I assert that President Coleman has a conflict of interest. Her primary interests as President of a university are to uphold the university's academic mission, and as President of a university that includes a medical school, a school of public health, and an academic medical center, also to uphold the integrity of patient care and public health practice. Her secondary interest as a member of the board of directors of a public, for-profit corporation is her fiduciary duty to that corporation and its stockholders, which means she must "demonstrate unyielding loyalty to the company's shareholders" [Per Monks RAG, Minow N. Corporate Governance, 3rd edition. Malden, MA: Blackwell Publishing, 2004. P.200.] Such unyielding loyalty to the shareholders of a pharmaceutical and medical device company clearly creates a risk of influencing judgments or actions that could affect the corporations' sales or operations, economic or health policy, or the general environment in which it operates.  Many of the judgments of or actions performed by  the leader of a medical school, public health school, and academic medical center could so so, and are thus at risk of being so unduly influenced.

However, that she has such a conflict does not prove that any particular judgments or decisions were made badly because of it. Conversely, that particular judgments or decisions were made well does not disprove the existence of the conflict. 
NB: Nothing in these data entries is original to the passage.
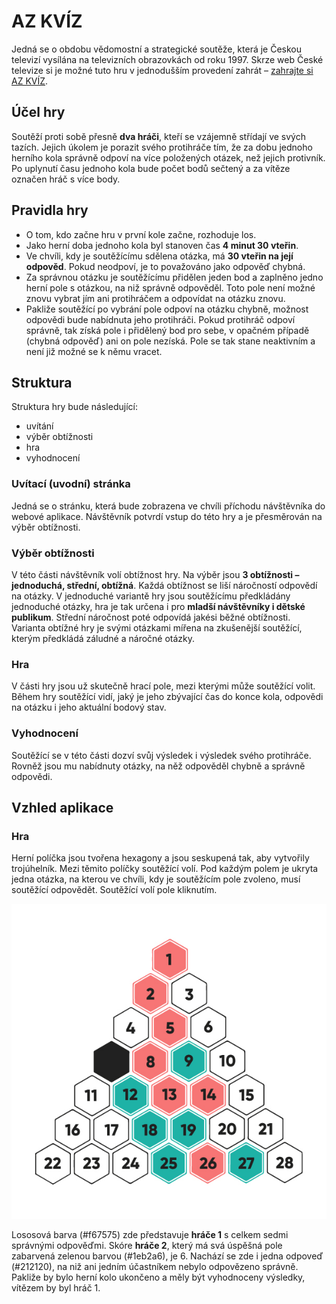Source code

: # AZ KVÍZ

Jedná se o obdobu vědomostní a strategické soutěže, která je Českou televizí vysílána na televizních obrazovkách od roku 1997. Skrze web České televize si je možné tuto hru v jednodušším provedení zahrát – [zahrajte si AZ KVÍZ](https://www.ceskatelevize.cz/porady/1097147804-az-kviz/3044-zahrajte-si/).

## Účel hry

Soutěží proti sobě přesně **dva hráči**, kteří se vzájemně střídají ve svých tazích. Jejich úkolem je porazit svého protihráče tím, že za dobu jednoho herního kola správně odpoví na více položených otázek, než jejich protivník. Po uplynutí času jednoho kola bude počet bodů sečtený a za vítěze označen hráč s více body.

## Pravidla hry

- O tom, kdo začne hru v první kole začne, rozhoduje los.
- Jako herní doba jednoho kola byl stanoven čas **4 minut 30 vteřin**.
- Ve chvíli, kdy je soutěžícímu sdělena otázka, má **30 vteřin na její odpověd**. Pokud neodpoví, je to považováno jako odpověď chybná. 
- Za správnou otázku je soutěžícímu přidělen jeden bod a zaplněno jedno herní pole s otázkou, na niž správně odpověděl. Toto pole není možné znovu vybrat jím ani protihráčem a odpovídat na otázku znovu. 
- Pakliže soutěžící po vybrání pole odpoví na otázku chybně, možnost odpovědi bude nabídnuta jeho protihráči. Pokud protihráč odpoví správně, tak získá pole i přidělený bod pro sebe, v opačném případě (chybná odpověď) ani on pole nezíská. Pole se tak stane neaktivním a není již možné se k němu vracet. 

## Struktura

Struktura hry bude následující:
- uvítání
- výběr obtížnosti
- hra
- vyhodnocení

### Uvítací (uvodní) stránka

Jedná se o stránku, která bude zobrazena ve chvíli příchodu návštěvníka do webové aplikace. Návštěvník potvrdí vstup do této hry a je přesměrován na výběr obtížnosti.

### Výběr obtížnosti

V této části návštěvník volí obtížnost hry. Na výběr jsou **3 obtížnosti – jednoduchá, střední, obtížná**. Každá obtížnost se liší náročností odpovědí na otázky. V jednoduché variantě hry jsou soutěžícímu předkládány jednoduché otázky, hra je tak určena i pro **mladší návštěvníky i dětské publikum**. Střední náročnost poté odpovídá jakési běžné obtížnosti. Varianta obtížné hry je svými otázkami mířena na zkušenější soutěžící, kterým předkládá záludné a náročné otázky.

### Hra

V části hry jsou už skutečně hrací pole, mezi kterými může soutěžící volit. Během hry soutěžící vidí, jaký je jeho zbývající čas do konce kola, odpovědi na otázku i jeho aktuální bodový stav.

### Vyhodnocení 

Soutěžící se v této části dozví svůj výsledek i výsledek svého protihráče. Rovněž jsou mu nabídnuty otázky, na něž odpověděl chybně a správně odpovědi. 

## Vzhled aplikace

### Hra

Herní políčka jsou tvořena hexagony a jsou seskupená tak, aby vytvořily trojúhelník. Mezi těmito políčky soutěžící volí. Pod každým polem je ukryta jedna otázka, na kterou ve chvíli, kdy je soutěžícím pole zvoleno, musí soutěžící odpovědět. Soutěžící volí pole kliknutím. 

![AZkviz-hernipole](podklady/herni-pole/hra-soutezici.jpg)

Lososová barva (#f67575) zde představuje **hráče 1** s celkem sedmi správnými odpověďmi. Skóre **hráče 2**, který má svá úspěšná pole zabarvená zelenou barvou (#1eb2a6), je 6. Nachází se zde i jedna odpoveď (#212120), na niž ani jedním účastníkem nebylo odpovězeno správně. Pakliže by bylo herní kolo ukončeno a měly být vyhodnoceny výsledky, vítězem by byl hráč 1.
So I beg to differ with all the experts cited in the Michigan Capital Confidential article.  On the other hand, while the President may have a conflict of interest, it is impossible to tell how or whether this influenced her particular decision to support the Smoke-Free Initiative.  Neither does it speak to the benefits or harms of such a policy.  The main effect of the President's conflict of interest seems to have been to muddle the debate about the policy.

Conflicts of interests' general tendency to muddle and confuse provide one argument for their elimination.  Another is that they may affect judgments and actions that are not so readily debated as, and more likely to produce bad results than smoke-free initiatives.  Maybe the hazy debate about the University of Michigan Smoke-Free Initiative will lead to a clearer discussion of whether academic and academic medical leaders should also be corporate leaders.